De verdachte heeft verder geen administratie overgelegd van zijn inkomsten uit pokeren/gokken. Uit onderzoek door het Openbaar Ministerie naar de telefoon van de verdachte is niet gebleken van gokcontacten/gokwinsten die de verdachte zou hebben gehad/behaald.

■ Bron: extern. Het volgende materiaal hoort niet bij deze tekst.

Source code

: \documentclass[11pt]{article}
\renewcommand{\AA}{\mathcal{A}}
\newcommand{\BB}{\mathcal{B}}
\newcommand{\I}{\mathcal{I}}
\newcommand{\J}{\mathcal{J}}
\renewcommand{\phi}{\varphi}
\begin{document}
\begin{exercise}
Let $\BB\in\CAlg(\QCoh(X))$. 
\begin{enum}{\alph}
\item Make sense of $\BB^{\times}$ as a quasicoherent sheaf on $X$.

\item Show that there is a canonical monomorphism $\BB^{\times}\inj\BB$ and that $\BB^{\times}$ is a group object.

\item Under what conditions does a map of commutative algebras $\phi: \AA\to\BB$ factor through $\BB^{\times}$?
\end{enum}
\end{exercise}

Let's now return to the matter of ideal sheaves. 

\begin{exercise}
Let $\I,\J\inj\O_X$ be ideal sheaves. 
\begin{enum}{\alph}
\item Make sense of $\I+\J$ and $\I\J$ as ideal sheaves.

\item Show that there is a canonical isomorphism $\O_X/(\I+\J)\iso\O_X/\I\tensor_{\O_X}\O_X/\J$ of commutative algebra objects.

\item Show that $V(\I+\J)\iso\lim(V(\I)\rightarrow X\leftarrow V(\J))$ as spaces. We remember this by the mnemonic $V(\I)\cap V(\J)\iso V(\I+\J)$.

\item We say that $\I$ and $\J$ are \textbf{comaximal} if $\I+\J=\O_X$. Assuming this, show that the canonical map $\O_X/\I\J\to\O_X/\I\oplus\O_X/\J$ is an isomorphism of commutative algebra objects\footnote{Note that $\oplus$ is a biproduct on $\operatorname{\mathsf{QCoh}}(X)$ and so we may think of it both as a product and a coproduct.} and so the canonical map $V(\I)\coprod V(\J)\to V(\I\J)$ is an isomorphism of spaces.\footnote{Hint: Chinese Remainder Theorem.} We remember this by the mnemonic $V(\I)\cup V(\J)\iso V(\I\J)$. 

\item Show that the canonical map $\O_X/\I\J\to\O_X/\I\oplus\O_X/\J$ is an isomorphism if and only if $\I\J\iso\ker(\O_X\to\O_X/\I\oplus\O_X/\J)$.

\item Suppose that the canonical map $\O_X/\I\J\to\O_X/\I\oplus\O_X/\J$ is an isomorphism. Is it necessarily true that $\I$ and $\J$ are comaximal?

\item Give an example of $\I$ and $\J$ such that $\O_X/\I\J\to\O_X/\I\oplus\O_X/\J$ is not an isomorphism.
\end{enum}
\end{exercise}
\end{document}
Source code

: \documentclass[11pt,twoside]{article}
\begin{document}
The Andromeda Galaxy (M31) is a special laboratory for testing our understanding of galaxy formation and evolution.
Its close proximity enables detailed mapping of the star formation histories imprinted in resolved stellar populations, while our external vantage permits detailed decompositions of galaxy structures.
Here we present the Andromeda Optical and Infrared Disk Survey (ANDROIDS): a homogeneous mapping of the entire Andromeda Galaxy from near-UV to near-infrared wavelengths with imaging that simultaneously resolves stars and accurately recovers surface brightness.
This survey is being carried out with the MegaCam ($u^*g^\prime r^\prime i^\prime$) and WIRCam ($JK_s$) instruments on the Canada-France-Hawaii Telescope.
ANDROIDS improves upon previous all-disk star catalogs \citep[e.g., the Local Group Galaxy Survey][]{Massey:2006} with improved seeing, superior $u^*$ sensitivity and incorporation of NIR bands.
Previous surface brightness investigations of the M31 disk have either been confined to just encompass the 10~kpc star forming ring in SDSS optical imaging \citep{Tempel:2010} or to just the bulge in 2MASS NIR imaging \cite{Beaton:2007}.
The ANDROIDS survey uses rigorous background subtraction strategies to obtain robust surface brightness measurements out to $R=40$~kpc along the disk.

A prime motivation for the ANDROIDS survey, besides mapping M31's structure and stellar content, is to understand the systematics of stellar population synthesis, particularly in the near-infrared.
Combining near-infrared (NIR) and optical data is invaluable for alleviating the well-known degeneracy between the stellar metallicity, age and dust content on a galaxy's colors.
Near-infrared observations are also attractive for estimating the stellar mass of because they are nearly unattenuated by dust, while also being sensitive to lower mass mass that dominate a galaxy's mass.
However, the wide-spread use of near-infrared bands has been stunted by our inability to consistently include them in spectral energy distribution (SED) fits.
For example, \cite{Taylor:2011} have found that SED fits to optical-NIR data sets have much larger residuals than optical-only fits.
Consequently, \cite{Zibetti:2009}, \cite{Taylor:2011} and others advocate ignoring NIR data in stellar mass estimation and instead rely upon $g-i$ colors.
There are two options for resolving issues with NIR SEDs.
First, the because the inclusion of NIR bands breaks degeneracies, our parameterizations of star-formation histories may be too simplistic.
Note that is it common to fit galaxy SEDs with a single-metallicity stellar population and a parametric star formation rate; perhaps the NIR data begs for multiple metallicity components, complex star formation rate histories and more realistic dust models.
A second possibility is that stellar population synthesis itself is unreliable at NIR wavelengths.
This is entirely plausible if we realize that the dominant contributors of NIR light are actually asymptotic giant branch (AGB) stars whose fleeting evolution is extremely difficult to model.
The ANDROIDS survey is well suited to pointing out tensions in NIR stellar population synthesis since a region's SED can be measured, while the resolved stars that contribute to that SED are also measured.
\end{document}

De rechtbank zal het voorwaardelijke verzoek tot het horen van getuigen afwijzen. Zij acht het horen van de genoemde personen niet noodzakelijk nu niet door de verdediging is gemotiveerd op welke wijze en op welke concrete onderdelen de gevraagde getuigen een relevante verklaring kunnen afleggen over de herkomst van het geld. Bovendien heeft de verdediging – zoals gezegd – eerder gesteld dat de verdachte zijn geld heeft gewonnen in het [naam casino 2] , bij welk casino de nu genoemde getuigen juist niet betrokken zijn (geweest). Ook het verzoek om de verbalisanten te horen die in 2016 en drie weken voorafgaand aan de zitting van 9 augustus 2018 aanwezig waren bij een pokertoernooi of in een casino waar de verdachte aanwezig was, is onvoldoende gemotiveerd. Dit klemt te meer nu beide gebeurtenissen plaatsvonden na het ten laste gelegde feit en daarom geen verklaring kunnen opleveren voor de herkomst van het in de tenlastelegging genoemde geld.
Conclusie
Er is geen sprake van een concrete, verifieerbare verklaring voor een legale herkomst van de geldbedragen. Gelet op het eerder genoemde ernstige vermoeden dat het geld van misdrijf afkomstig is op grond van de daaraan ten grondslag liggende feiten en omstandigheden kan het niet anders zijn dan dat de geldbedragen uit misdrijf afkomstig zijn en dat de verdachte dit wist. Gelet op de omvang van het witgewassen geldbedrag, het feit dat verdachte niet over enige aantoonbare legale bron van inkomsten lijkt te beschikken en de wijze waarop het geld is aangetroffen – deels onder verdachte in de auto en deels in acht verschillende bundels van verschillende omvang in de woning van de verdachte – acht de rechtbank tevens bewezen dat verdachte van het plegen van witwassen een gewoonte heeft gemaakt.